14 For the purposes of the application to reopen, it is not necessary or appropriate to delve fully into the reasoning behind Mr McKenzie's opinion. Had leave been given to reopen, it would have been necessary to permit Infrassure to adduce responsive expert evidence before assessing the merits of that opinion. It is enough to say that Mr McKenzie's view relied on his description of the trial judgment as meaning that a portion of the costs of mining at ACE, which comprised a claim separate from the ICW claim, had been 'allowed' (para 4.6, Table 2), 'taken into account' (para 4.15) or 'reimbursed' as part of Koolan's claim (para 4.20). He considered that since these expenses were of the same nature as the expenses that had not been 'allowed' etc. as ICWs, the latter should also be 'allowed', that is, taken into account in order to increase the quantum of the indemnity: paras 4.19-4.23.

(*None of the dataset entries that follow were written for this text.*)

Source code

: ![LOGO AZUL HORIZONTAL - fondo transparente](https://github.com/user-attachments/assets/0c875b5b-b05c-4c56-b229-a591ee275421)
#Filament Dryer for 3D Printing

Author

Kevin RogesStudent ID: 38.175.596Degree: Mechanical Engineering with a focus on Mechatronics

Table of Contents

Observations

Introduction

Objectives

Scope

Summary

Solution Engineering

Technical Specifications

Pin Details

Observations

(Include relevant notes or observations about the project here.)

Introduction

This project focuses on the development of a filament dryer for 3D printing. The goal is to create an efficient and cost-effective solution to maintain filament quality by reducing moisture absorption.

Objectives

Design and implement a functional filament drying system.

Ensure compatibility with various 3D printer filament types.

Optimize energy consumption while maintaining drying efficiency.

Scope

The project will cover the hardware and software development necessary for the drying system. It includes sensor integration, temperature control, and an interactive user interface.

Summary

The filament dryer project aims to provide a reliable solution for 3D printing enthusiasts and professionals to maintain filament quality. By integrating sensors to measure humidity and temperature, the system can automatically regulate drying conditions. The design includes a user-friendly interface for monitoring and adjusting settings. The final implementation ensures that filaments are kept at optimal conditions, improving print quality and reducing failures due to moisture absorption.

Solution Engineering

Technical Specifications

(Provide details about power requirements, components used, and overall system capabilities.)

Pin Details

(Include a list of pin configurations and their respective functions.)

15 Mr McKenzie then achieved that outcome by recalculating the indemnity due in a different way to the way put at trial. Rather than calculating the indemnity on the basis that there were UWEs equal to 62.10% of the Standard Output (the inverse of the Rate of Gross Profit, as used in the claim as put at trial), he calculated it on the basis that there were no UWEs, so that the Rate of Gross Profit was 100%. In Mr McKenzie's view, that is a standard way of allocating variable costs where, as here, no UWEs are listed in the policy. For reasons that need not be explained, that would have the same outcome for Koolan's claim as would have been obtained had Koolan succeeded on the ICW Issue, namely a total indemnity of $2,960,919.
16 In contrast, if only $30,792,174 is 'allowed', on Mr McKenzie's characterisation the insurers would receive a 'net credit' of $18,794,538 (para 4.23, recalling that Infrassure's share of that 'credit' would be 8.5%).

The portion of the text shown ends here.